Today marks 18 years. September 11, 2001. I will never forget. But, have we begun to forget as a country? As the years roll on, are we pausing less to remember the day terror reigned down on us? Are we allowing the impact of that day to slip away? A new study suggests that Americans move on from mass shootings after just three weeks. This is 18 years.
At the moment I’m feeling numbness. These last few anniversaries I’ve begun to feel farther away, somehow more disconnected. Perhaps because I have created a 3,000-mile barrier between Manhattan and myself. I’m not entirely sure. Perhaps, like my husband has said speaking of his own 9/11 terror, that at some point it feels like your telling someone else’s story.

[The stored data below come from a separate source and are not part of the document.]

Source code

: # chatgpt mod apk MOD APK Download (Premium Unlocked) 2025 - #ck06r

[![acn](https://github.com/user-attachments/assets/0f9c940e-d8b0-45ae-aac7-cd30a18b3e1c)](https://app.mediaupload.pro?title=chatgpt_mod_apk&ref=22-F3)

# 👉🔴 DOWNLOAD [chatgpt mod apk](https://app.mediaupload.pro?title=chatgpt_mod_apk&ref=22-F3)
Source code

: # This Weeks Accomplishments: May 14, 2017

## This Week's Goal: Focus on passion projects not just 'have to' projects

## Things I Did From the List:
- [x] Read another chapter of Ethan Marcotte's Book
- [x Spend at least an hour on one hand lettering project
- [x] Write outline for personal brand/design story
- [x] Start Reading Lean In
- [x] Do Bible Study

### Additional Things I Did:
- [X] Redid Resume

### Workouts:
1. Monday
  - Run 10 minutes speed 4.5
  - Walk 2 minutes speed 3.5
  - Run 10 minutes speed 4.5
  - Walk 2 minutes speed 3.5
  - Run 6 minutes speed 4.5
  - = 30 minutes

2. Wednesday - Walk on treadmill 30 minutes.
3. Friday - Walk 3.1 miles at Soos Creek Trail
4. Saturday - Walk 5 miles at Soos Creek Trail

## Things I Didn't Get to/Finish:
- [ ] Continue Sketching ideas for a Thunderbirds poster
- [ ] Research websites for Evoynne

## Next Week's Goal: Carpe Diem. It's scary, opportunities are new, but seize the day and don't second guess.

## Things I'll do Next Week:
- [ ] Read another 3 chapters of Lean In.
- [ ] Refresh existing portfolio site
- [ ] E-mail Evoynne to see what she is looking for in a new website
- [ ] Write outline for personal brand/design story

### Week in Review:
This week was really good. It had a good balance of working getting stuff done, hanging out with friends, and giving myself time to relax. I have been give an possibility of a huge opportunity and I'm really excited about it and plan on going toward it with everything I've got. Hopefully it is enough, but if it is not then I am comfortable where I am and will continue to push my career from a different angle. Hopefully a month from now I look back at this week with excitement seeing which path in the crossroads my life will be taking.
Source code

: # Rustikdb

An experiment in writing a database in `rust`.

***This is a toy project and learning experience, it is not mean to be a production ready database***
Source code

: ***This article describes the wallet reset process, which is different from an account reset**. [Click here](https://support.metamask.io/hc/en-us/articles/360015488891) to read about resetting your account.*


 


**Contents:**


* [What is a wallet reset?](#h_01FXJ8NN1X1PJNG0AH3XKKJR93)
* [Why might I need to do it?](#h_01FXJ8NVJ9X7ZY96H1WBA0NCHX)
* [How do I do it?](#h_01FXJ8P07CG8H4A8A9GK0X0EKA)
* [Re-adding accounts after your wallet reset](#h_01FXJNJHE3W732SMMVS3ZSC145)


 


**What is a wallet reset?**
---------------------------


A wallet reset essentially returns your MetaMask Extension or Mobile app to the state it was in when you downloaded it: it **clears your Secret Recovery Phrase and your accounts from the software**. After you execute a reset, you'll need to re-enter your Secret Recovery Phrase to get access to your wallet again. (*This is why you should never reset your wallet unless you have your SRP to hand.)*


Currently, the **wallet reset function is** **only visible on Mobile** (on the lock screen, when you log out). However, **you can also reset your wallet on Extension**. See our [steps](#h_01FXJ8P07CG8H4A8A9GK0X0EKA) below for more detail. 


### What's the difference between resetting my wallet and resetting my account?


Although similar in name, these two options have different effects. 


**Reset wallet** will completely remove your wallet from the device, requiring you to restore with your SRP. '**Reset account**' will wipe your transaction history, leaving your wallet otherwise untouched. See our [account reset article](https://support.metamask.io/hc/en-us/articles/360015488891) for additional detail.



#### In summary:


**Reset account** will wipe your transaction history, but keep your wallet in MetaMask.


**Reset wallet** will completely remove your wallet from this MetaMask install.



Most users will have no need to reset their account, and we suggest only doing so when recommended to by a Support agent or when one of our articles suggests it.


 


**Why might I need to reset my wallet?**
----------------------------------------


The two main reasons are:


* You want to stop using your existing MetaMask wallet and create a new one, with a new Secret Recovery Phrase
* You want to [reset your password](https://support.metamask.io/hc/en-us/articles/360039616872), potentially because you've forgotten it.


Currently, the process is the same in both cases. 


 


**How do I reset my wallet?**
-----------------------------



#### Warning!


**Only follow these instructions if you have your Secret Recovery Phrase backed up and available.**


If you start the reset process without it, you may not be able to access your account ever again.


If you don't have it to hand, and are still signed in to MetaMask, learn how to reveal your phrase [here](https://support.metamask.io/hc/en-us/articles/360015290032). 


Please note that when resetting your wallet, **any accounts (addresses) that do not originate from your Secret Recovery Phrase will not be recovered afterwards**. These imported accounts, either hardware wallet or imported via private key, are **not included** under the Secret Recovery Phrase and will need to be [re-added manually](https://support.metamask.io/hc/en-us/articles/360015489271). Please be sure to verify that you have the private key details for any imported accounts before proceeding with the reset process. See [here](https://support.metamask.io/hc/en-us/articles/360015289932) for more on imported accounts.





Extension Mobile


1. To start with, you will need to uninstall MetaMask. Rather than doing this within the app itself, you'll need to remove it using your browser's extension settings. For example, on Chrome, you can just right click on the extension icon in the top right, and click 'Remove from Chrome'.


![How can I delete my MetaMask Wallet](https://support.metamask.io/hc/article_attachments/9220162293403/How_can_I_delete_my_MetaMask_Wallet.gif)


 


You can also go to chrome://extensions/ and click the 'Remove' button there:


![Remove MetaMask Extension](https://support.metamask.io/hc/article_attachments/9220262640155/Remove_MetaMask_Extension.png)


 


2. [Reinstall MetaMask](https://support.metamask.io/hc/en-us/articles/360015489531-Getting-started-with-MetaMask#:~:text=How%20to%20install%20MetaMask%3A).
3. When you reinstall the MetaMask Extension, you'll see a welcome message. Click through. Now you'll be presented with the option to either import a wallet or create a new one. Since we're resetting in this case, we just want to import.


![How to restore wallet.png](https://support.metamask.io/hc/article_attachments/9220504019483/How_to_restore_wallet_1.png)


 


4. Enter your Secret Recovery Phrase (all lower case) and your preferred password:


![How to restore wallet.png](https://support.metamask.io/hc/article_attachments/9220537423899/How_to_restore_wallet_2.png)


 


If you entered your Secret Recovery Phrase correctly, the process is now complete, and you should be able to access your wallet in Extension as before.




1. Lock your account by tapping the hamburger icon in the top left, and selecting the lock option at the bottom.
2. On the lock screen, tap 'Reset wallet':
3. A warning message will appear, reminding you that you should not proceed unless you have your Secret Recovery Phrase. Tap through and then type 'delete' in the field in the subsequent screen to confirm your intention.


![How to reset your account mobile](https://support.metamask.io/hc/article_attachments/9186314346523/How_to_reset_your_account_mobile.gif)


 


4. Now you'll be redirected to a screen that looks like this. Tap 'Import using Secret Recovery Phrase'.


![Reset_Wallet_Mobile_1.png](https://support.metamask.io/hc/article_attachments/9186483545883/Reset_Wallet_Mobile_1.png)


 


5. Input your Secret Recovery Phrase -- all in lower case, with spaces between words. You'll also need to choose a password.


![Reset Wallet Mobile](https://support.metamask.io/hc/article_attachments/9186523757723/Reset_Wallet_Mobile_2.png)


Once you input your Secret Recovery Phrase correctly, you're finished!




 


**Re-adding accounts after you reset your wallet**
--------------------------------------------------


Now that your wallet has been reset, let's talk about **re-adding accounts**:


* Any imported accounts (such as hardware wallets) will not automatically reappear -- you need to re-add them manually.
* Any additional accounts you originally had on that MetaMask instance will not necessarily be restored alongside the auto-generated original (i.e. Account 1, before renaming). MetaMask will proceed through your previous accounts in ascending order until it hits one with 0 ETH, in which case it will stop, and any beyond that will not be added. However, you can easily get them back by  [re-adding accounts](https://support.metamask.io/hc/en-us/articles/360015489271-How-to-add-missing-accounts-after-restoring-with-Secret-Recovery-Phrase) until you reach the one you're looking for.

I’ve always been quick to point out that I was fortunate beyond measure on that incredibly beautiful, sunny New York day. And I truly, truly was. But it doesn’t mean that I have been ok. It doesn’t mean that I don’t STILL suffer from the post-traumatic stress of living and studying in the city during 9/11.
Every anniversary, if I sit still long enough, I can hear the short, chaotic breaths I was gasping, taking me back to third avenue as I ran north with thousands and thousands of others. Not a single taxi, bus, or moving car to be seen. Though the beating of my heart has quieted some, I still catch myself, immediately and unconsciously turning towards the sky when a jet engine seems all too close. I remember the smell. And the ash as it began to collect on my apartment’s windowsill.
September 11th took thousands of lives, robbed families of loved ones, and irreversibly changed more lives than anyone will ever truly know. I never really admitted, or wanted to admit, that fateful September day changed my life forever. I most certainly never thought someday, I’d marry a man whose life was not only nearly taken because of 9/11, but devastatingly, not truly ever recognized or supported as such.
Today, Rais and I have dedicated our entire lives trying to do our part to make a positive, peaceful difference for others. At home, I also strive to bring him peace, safety, and love as well. Just as so much of history has done before, our country’s 9/11 story is selective about who we remember and commemorate. I would certainly not eliminate a soul from the list, simply add other innocent human casualties to our roster. Too many suffered hate in the immediate aftermath of the terror attacks. To this day, so many more continue to be persecuted, harmed, and even killed because of the horrendous terror we experienced on this day, eighteen years ago.
Rais and I are working today, a day of service with thousands of others in the Dallas area. I will also take time to quiet my mind, and my heart, as I try to do each and every September 11th, sending love, light, and hope to all of those who lost their lives, lost their loved ones, have succumbed to illness, or are still battling, as the brave first responders and rescuers they were. I also remember the most touching, awe inspiring ways in which we, Americans and human beings, came together – even in the literal crushing of towers, utter chaos, and debris filled streets. We cared for one another mere minutes, hours, days, weeks, and all these years later.
I urge us all to Never Forget. I plead that we care for one another like we did that day. On this eighteenth anniversary, and always, take a few moments to remember how infinitely precious life is. Recall all those who so senselessly lost their lives. Reflect deeply on the compassion, care, and love shown so instinctively and powerfully by so many of our fellow Americans. And I would also urge you to think deeply about those victims, like my husband, who paid (and continue to pay) so dearly for someone else’s crime. Let’s not only recognize these victims of hate and violence, but embrace them on this day of remembrance, and always.